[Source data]
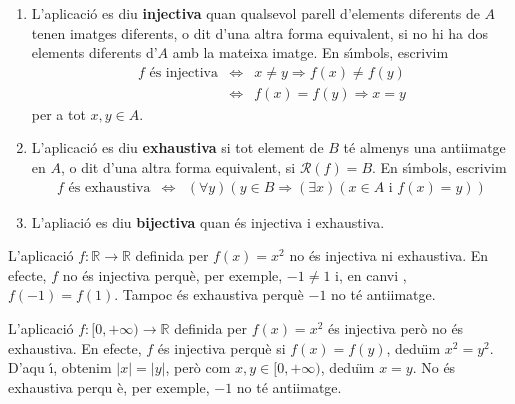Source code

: \begin{enumerate}
\item L'aplicaci\'{o} es diu \textbf{injectiva} quan qualsevol parell
d'elements diferents de $A$ tenen imatges diferents, o dit d'una altra forma
equivalent, si no hi ha dos elements diferents d'$A$ amb la mateixa imatge.
En s\'{\i}mbols, escrivim%
\begin{equation*}
\begin{array}{lll}
f\text{ \'{e}s injectiva} & \Longleftrightarrow & x\neq y\Longrightarrow
f(x)\neq f(y) \\
& \Longleftrightarrow & f(x)=f(y)\Longrightarrow x=y%
\end{array}
\end{equation*}
per a tot $x,y\in A$.

\item L'aplicaci\'{o} es diu \textbf{exhaustiva} si tot element de $B$ t\'{e}
almenys una antiimatge en $A$, o dit d'una altra forma equivalent, si $%
\mathcal{R}\left( f\right) =B$. En s\'{\i}mbols, escrivim%
\begin{equation*}
\begin{array}{lll}
f\text{ \'{e}s exhaustiva} & \Longleftrightarrow & \left( \forall y\right)
\left( y\in B\Longrightarrow\left( \exists x\right) \left( x\in A\text{ i }%
f(x)=y\right) \right)%
\end{array}
\end{equation*}

\item L'apliaci\'{o} es diu \textbf{bijectiva} quan \'{e}s injectiva i
exhaustiva.
\end{enumerate}

\begin{exemple}
L'aplicaci\'{o} $f:\mathbb{R}\longrightarrow\mathbb{R}$ definida per $%
f(x)=x^{2}$ no \'{e}s injectiva ni exhaustiva. En efecte, $f$ no \'{e}s
injectiva perqu\`{e}, per exemple, $-1\neq1$ i, en canvi , $f(-1)=f(1)$.
Tampoc \'{e}s exhaustiva perqu\`{e} $-1$ no t\'{e} antiimatge.
\end{exemple}

\begin{exemple}
L'aplicaci\'{o} $f:[0,+\infty)\longrightarrow\mathbb{R}$ definida per $%
f(x)=x^{2}$ \'{e}s injectiva per\`{o} no \'{e}s exhaustiva. En efecte, $f$
\'{e}s injectiva perqu\`{e} si $f(x)=f(y)$, dedu\"{\i}m $x^{2}=y^{2}$. D'aqu%
\'{\i}, obtenim $\left\vert x\right\vert =\left\vert y\right\vert $, per\`{o}
com $x,y\in\lbrack0,+\infty)$, dedu\"{\i}m $x=y$. No \'{e}s exhaustiva perqu%
\`{e}, per exemple, $-1$ no t\'{e} antiimatge.
\end{exemple}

**What the exercise asks**
Scan the records for the word "altra", and copy each line where it is found.

**Result of this task**
d'elements diferents de $A$ tenen imatges diferents, o dit d'una altra forma
almenys una antiimatge en $A$, o dit d'una altra forma equivalent, si $%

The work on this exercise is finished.